Working from the entries below, tally each line that holds "annual". Give the tally and nothing else.

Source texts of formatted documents
····················

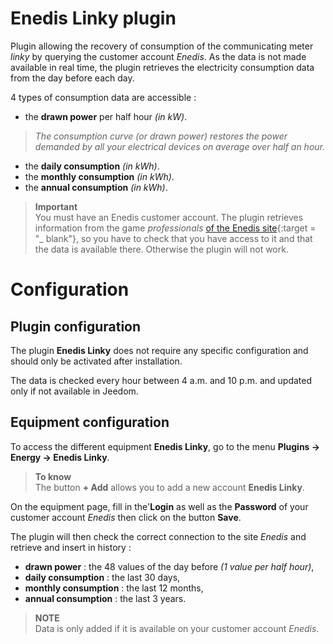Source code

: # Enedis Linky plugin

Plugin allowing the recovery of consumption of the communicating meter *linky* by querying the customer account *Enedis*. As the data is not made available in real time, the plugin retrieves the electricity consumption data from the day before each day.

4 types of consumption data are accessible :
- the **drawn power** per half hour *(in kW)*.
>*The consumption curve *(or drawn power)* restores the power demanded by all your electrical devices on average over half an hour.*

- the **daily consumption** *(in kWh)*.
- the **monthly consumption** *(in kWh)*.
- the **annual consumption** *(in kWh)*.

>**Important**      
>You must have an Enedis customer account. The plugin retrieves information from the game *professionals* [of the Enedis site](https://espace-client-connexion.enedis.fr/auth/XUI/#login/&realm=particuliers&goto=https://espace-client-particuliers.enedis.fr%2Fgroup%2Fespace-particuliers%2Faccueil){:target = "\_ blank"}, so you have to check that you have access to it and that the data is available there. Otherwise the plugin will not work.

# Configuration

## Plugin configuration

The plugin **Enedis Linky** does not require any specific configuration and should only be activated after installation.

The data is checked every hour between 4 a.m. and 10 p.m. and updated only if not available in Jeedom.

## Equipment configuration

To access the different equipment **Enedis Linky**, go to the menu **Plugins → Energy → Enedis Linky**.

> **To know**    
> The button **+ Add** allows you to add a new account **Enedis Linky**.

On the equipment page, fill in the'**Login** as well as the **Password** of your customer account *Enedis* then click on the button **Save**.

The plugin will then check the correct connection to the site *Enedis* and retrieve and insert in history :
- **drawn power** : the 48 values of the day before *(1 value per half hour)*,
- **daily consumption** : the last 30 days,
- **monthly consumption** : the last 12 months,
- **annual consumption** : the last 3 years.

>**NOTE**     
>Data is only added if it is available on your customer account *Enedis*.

····················

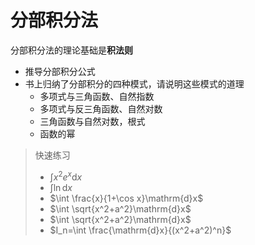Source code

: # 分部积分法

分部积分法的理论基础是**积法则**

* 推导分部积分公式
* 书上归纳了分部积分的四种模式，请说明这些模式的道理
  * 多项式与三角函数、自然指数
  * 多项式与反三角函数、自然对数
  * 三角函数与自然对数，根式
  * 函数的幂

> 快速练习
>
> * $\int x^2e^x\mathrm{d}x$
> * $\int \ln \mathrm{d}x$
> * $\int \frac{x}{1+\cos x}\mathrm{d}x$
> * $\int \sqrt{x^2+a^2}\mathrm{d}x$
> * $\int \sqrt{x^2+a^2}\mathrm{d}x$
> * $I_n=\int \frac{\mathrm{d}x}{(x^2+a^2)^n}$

····················

→ RESULT OF THE TASK: 2